Equipment performance also affects frequency selection. The performance of antennas is a good example. For an antenna of a given size, beamwidth is inversely proportional to frequency, so the higher the frequency, the narrower the beam that can be formed. On the other hand, the accuracy required on the antenna's surface tightens with increasing frequency. In contrast, satellite amplifier efficiency (useful output power divided by input prime power) is relatively insensitive to frequencies under 15 gigahertz, then gradually decreases as frequency increases.
The disturbances and attenuation caused by the atmosphere and ionosphere influence frequency selection.

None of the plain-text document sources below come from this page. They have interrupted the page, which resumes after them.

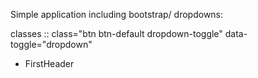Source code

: Simple application including bootstrap/
dropdowns:

classes ::
class="btn btn-default dropdown-toggle" data-toggle="dropdown"
<ul class="dropdown-menu">
<li class="dropdown-header">FirstHeader</li>
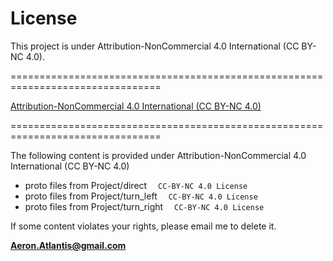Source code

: # License

This project is under Attribution-NonCommercial 4.0 International (CC BY-NC 4.0).

================================================================================

[Attribution-NonCommercial 4.0 International (CC BY-NC 4.0)](http://creativecommons.org/licenses/by-nc/4.0/)

================================================================================

The following content is provided under Attribution-NonCommercial 4.0 International (CC BY-NC 4.0)

- proto files from Project/direct &emsp;`CC-BY-NC 4.0 License`
- proto files from Project/turn_left &emsp;`CC-BY-NC 4.0 License`
- proto files from Project/turn_right &emsp;`CC-BY-NC 4.0 License`

If some content violates your rights, please email me to delete it.

**Aeron.Atlantis@gmail.com**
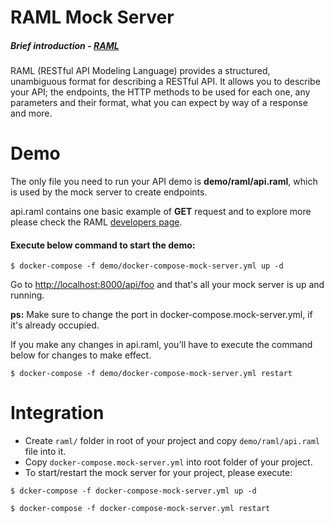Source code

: # RAML Mock Server 

##### Brief introduction  -  [RAML](https://raml.org/)

RAML (RESTful API Modeling Language) provides a structured, unambiguous format for describing a RESTful API. 
It allows you to describe your API; the endpoints, the HTTP methods to be used for each one, any parameters and 
their format, what you can expect by way of a response and more.



# Demo
The only file you need to run your API demo is **demo/raml/api.raml**, which is used by the mock server to create endpoints.

api.raml contains one basic example of **GET** request and to explore more please check the RAML 
[developers page](https://raml.org/developer).


#### Execute below command to start the demo:

    $ docker-compose -f demo/docker-compose-mock-server.yml up -d
       
Go to [http://localhost:8000/api/foo](http://localhost:8000/api/foo) and 
that's all your mock server is up and running. 

**ps:** Make sure to change the port in docker-compose.mock-server.yml, if it's already occupied.

If you make any changes in api.raml, you'll have to execute the command below for changes to make effect.

    $ docker-compose -f demo/docker-compose-mock-server.yml restart 


# Integration

* Create `raml/` folder in root of your project and copy `demo/raml/api.raml` file into it.
* Copy `docker-compose.mock-server.yml` into root folder of your project.
* To start/restart the mock server for your project, please execute:  
<!-- -->   
 
    $ dcker-compose -f docker-compose-mock-server.yml up -d
    
    $ docker-compose -f docker-compose-mock-server.yml restart
    
    
    
     


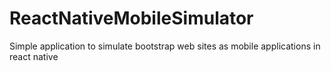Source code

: # ReactNativeMobileSimulator
Simple application to simulate bootstrap web sites as mobile applications in react native
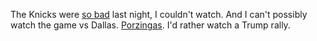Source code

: The Knicks were <a href="https://www.newsday.com/sports/basketball/knicks/knicks-frank-ntilikina-andre-drummond-1.38319709">so bad</a> last night, I couldn't watch. And I can't possibly watch the game vs Dallas. <a href="https://nypost.com/2019/11/07/kristaps-porzingis-not-happy-with-his-play-heading-into-knicks-battle/">Porzingas</a>. I'd rather watch a Trump rally.
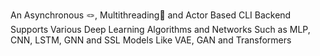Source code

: 

An Asynchronous 🪢, Multithreading🧵 and Actor Based CLI Backend Supports Various Deep Learning Algorithms and Networks Such as MLP, CNN, LSTM, GNN and SSL Models Like VAE, GAN and Transformers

Ionospheric disturbances are high at low frequencies and drop with increasing frequency; they are generally insignificant above 2 gigahertz. Atmospheric attenuation is low at low frequencies and increases significantly above 10 gigahertz.
Military satellites operate at a variety of frequencies. Those serving mobile users operate below 1 gigahertz in a band long used for terrestrial military communications. DSCS operates at 7 and 8 gigahertz for several reasons: the allocation is appropriate, the higher frequencies support the wider bandwidths needed for the mission, and building the equipment was possible in the 1960s, when the system began.
Milstar uses 20 and 44 gigahertz because, as in the DSCS example, the allocation is appropriate, the bandwidth is wide, and building the equipment is possible. In addition, the propagation disturbance caused by nuclear explosions is lower at these frequencies than it would be at lower frequencies. Atmospheric attenuation, although high, is tolerable. Milstar crosslinks use frequencies near 60 gigahertz because the very high atmospheric attenuation between 55 and 65 gigahertz isolates the crosslinks from terrestrial attacks and because the allocation is appropriate.